"""

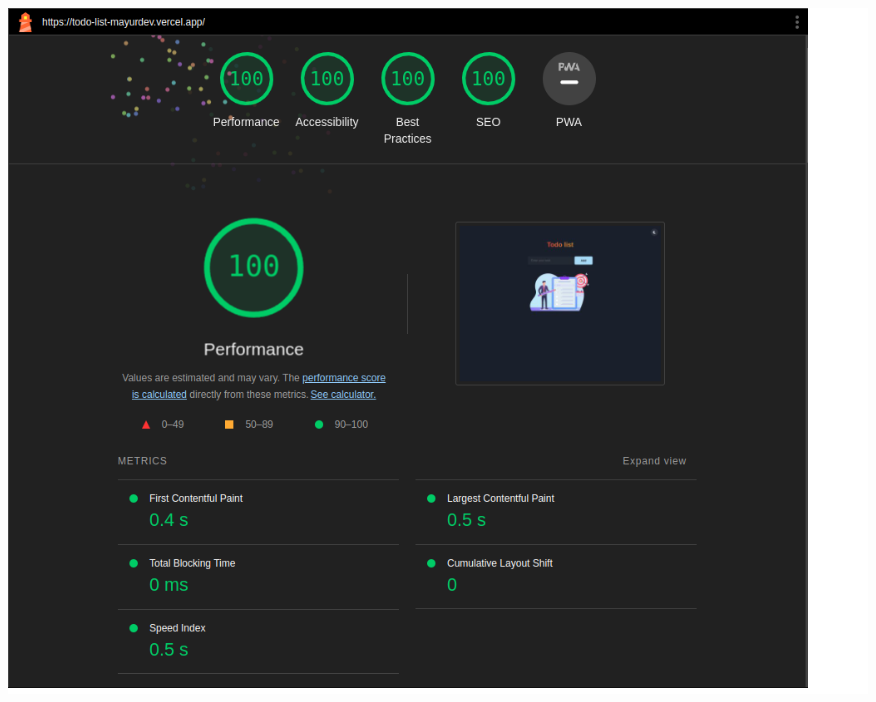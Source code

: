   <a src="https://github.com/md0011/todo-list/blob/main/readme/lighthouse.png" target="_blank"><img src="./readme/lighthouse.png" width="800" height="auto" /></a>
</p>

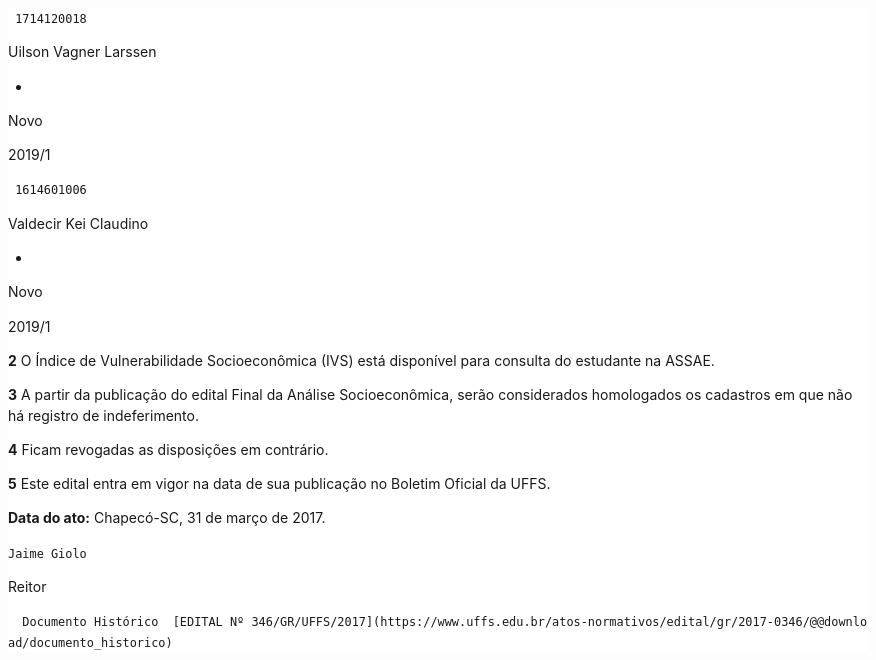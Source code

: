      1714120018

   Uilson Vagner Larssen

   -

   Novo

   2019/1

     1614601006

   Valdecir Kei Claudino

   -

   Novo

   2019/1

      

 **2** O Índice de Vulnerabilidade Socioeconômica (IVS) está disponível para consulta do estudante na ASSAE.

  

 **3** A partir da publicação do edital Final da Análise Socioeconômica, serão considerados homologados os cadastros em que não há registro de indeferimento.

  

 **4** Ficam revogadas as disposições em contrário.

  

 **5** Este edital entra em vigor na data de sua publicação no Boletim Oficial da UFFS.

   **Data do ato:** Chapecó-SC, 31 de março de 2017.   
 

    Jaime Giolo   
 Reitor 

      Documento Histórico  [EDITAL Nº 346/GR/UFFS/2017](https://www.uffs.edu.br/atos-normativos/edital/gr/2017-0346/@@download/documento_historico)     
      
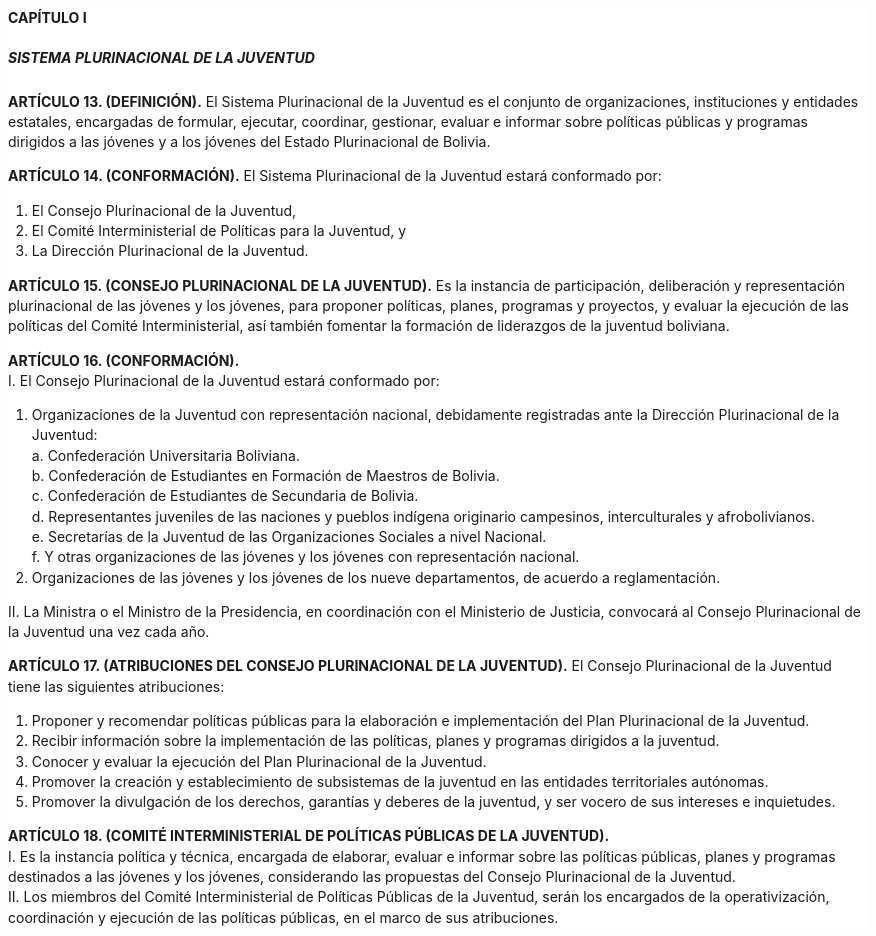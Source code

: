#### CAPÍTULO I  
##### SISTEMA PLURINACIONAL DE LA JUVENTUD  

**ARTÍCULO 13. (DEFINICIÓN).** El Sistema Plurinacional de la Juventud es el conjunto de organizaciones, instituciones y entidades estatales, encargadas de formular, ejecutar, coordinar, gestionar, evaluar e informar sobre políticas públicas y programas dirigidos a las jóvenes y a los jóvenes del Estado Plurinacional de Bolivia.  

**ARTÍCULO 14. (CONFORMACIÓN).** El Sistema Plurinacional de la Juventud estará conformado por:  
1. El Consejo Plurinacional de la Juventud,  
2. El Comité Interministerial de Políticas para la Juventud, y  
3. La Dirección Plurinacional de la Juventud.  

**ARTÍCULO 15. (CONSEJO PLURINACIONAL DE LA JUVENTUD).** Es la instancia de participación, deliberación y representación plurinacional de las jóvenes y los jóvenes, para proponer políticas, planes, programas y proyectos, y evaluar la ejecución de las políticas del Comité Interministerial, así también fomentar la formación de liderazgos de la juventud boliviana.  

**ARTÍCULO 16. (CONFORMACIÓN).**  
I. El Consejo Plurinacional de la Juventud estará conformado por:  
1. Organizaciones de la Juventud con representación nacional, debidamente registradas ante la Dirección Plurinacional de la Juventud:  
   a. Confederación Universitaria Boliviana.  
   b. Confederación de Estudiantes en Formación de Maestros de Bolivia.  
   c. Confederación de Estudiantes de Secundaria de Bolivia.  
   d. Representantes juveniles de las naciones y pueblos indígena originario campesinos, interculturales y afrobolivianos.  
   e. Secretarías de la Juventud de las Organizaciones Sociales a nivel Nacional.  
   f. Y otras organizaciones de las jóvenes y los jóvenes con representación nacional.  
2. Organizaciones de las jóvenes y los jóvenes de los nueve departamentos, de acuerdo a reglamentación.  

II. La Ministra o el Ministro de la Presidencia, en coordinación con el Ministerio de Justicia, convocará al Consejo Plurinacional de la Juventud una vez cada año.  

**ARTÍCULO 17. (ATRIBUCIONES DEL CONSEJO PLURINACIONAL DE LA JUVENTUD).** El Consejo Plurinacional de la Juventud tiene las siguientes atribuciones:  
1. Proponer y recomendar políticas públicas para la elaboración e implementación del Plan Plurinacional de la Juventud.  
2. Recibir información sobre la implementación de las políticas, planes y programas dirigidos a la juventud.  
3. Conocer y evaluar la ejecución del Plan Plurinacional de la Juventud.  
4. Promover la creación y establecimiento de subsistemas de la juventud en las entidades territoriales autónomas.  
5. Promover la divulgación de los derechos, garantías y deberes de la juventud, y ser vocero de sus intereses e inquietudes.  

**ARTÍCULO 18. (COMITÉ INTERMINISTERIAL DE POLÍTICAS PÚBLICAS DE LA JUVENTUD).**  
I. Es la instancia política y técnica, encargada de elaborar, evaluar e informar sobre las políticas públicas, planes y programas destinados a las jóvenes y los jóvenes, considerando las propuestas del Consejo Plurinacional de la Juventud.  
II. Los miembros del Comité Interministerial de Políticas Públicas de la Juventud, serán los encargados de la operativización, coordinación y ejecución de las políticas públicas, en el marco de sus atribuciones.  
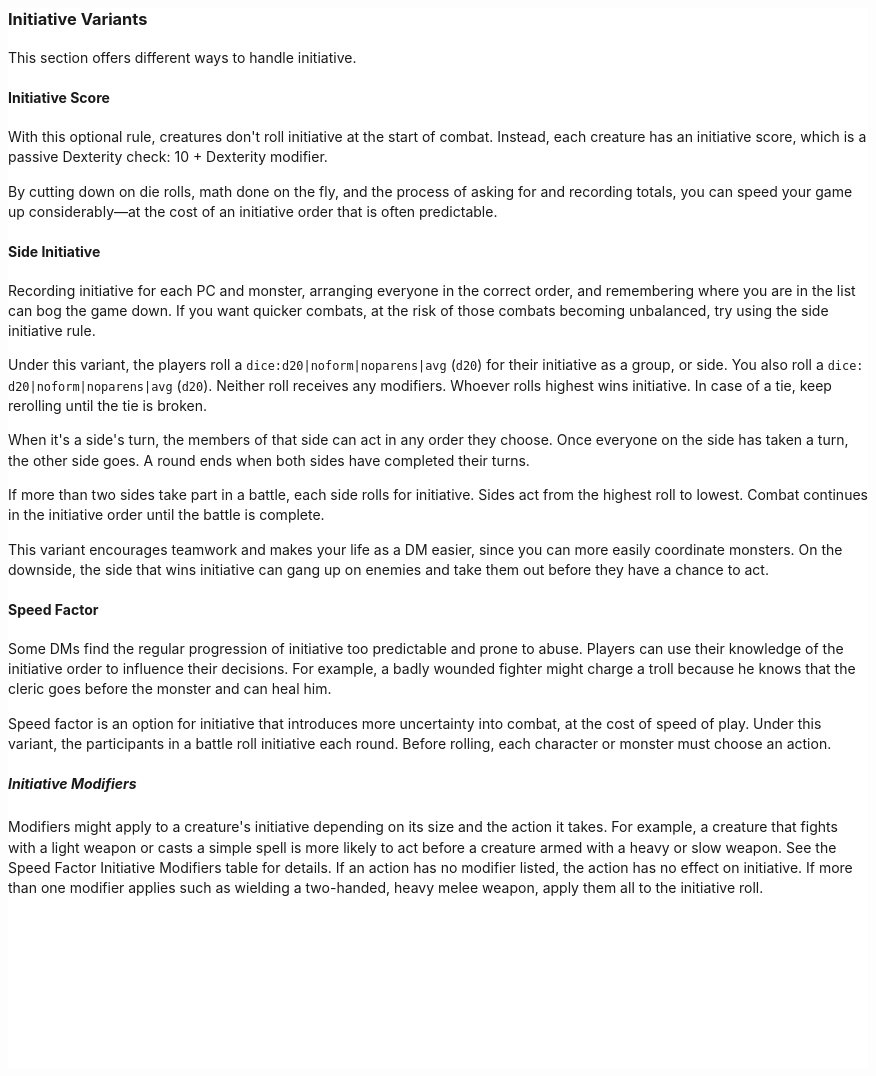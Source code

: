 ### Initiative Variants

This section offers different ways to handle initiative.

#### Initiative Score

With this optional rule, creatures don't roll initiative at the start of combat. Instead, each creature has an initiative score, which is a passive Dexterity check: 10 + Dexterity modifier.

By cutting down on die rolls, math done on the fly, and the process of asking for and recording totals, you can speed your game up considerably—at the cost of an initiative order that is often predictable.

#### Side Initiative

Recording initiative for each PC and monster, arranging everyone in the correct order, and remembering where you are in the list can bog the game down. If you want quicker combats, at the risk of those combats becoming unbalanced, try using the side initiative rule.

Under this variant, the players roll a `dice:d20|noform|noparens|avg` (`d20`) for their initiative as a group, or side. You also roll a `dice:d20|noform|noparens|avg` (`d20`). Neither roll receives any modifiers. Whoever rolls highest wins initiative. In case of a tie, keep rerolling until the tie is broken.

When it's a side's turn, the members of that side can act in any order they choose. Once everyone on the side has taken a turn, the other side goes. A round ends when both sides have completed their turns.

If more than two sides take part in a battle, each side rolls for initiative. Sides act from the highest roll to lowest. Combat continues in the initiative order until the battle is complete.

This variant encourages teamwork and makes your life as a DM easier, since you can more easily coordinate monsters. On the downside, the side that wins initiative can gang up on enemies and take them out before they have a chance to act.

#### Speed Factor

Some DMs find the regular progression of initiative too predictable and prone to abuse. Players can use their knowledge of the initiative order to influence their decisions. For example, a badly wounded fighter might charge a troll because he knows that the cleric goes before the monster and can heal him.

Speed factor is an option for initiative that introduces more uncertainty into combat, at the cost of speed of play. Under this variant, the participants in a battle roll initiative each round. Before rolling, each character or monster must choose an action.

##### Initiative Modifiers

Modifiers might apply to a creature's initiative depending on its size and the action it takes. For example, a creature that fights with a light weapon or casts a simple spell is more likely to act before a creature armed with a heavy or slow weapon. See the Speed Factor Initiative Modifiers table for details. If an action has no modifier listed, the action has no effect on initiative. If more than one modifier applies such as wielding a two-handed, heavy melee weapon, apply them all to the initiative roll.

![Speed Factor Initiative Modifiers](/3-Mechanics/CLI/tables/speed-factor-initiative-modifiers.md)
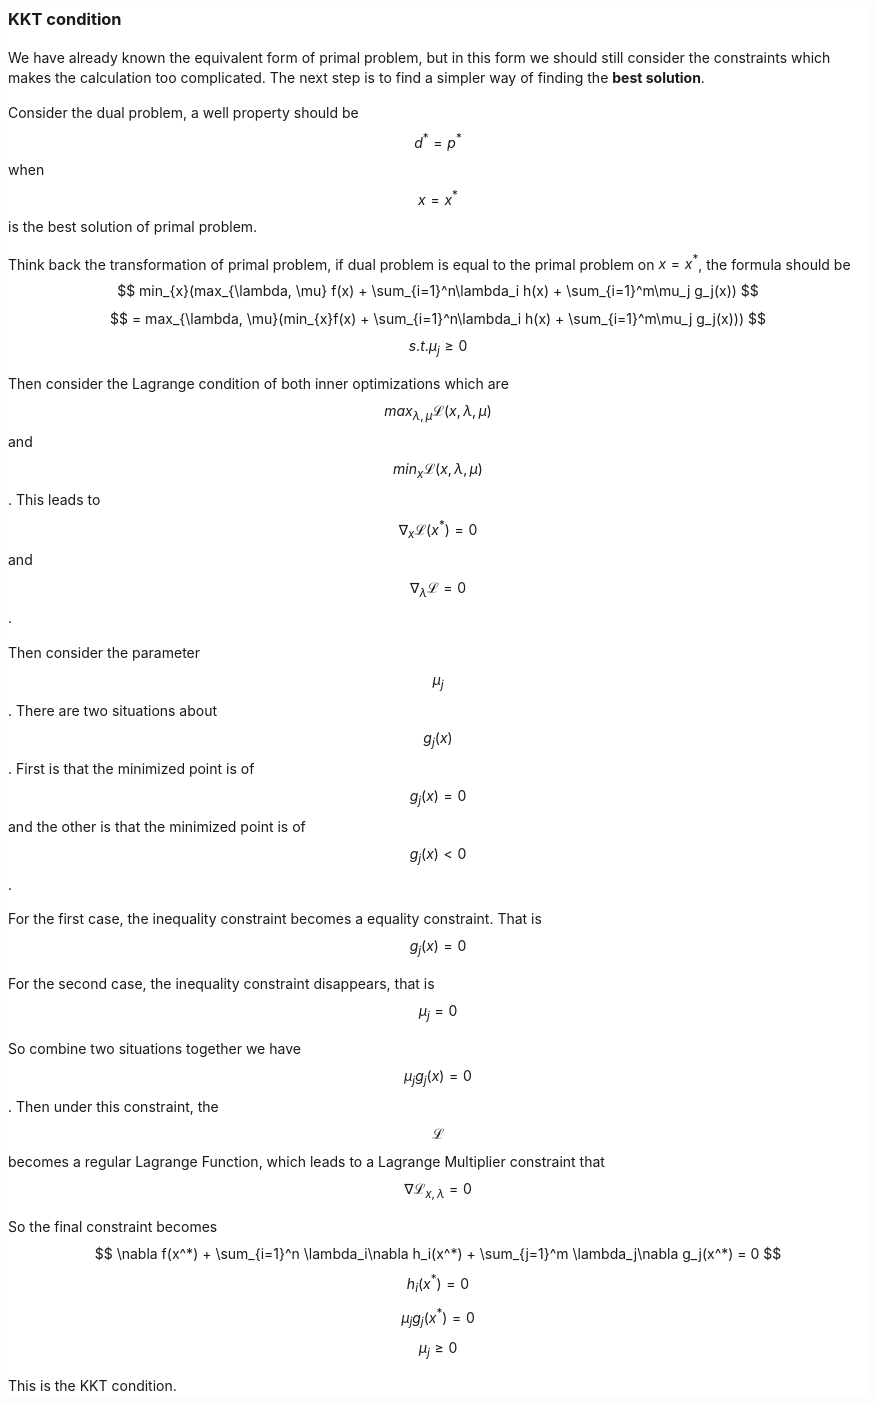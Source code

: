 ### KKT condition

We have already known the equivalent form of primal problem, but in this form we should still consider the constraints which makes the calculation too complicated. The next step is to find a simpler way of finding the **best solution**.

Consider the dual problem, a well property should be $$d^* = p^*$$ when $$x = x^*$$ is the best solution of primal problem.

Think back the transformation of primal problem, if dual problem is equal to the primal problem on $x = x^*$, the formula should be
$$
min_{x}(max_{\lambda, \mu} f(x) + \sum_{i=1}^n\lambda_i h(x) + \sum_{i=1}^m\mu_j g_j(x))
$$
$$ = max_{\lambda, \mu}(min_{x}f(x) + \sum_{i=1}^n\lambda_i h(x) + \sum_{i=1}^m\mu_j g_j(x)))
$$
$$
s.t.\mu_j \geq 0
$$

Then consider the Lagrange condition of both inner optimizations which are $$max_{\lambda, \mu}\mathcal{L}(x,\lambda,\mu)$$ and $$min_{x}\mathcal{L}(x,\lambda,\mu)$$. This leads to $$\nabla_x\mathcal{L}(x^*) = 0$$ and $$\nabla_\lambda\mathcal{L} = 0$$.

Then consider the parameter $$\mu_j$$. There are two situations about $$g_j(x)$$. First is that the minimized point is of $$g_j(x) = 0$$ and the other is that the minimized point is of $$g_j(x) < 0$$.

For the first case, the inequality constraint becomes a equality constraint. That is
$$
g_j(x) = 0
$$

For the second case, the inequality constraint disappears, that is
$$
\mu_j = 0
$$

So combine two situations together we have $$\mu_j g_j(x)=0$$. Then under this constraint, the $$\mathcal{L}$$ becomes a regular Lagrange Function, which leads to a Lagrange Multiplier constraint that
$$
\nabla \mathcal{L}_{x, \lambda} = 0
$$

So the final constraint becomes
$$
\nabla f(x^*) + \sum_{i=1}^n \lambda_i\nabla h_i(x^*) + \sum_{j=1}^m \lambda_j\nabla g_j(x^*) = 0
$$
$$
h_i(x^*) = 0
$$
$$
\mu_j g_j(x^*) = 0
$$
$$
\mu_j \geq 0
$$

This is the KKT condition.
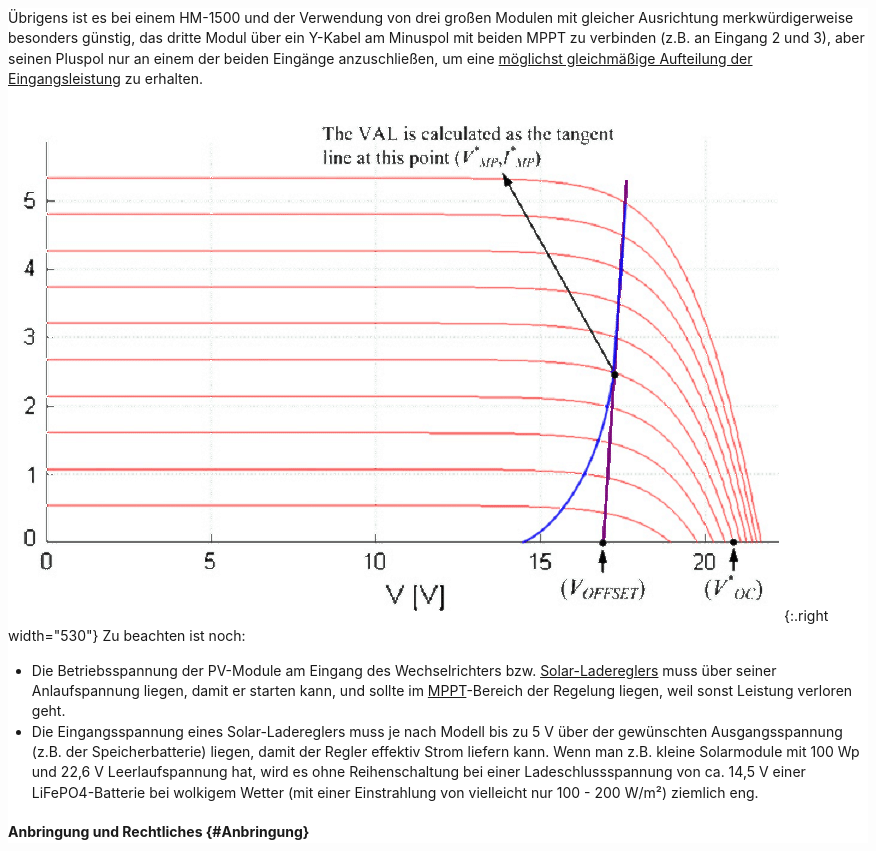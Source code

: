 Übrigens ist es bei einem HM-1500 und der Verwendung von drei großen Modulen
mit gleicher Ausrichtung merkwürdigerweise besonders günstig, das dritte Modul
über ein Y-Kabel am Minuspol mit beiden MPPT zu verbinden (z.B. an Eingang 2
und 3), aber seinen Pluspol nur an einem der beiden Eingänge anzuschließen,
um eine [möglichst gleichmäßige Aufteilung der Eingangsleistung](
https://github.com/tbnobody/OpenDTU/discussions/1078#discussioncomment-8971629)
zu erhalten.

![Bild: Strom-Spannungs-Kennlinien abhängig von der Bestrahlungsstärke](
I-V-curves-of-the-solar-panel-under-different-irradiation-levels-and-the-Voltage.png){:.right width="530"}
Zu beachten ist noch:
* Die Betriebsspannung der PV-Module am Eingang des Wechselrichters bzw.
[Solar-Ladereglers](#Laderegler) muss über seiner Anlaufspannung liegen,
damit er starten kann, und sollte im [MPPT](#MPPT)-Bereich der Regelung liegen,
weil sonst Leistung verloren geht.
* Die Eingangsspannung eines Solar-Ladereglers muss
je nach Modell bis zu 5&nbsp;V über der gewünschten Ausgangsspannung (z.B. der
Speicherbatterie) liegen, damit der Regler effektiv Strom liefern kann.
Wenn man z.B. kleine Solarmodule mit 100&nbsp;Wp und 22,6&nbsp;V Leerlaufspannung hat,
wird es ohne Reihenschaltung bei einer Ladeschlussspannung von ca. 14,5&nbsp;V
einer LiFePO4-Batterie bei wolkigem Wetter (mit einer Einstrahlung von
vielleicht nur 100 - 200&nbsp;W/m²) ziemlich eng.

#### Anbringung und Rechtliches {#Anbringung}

"""

## WHAT TO DO
All that belongs in the answer is the run of lines above from the line containing "Speicherbatterie) liegen, damit" through the line containing "vielleicht nur 100", exactly as written.

## SOLVED EXERCISE
Speicherbatterie) liegen, damit der Regler effektiv Strom liefern kann.
Wenn man z.B. kleine Solarmodule mit 100&nbsp;Wp und 22,6&nbsp;V Leerlaufspannung hat,
wird es ohne Reihenschaltung bei einer Ladeschlussspannung von ca. 14,5&nbsp;V
einer LiFePO4-Batterie bei wolkigem Wetter (mit einer Einstrahlung von
vielleicht nur 100 - 200&nbsp;W/m²) ziemlich eng.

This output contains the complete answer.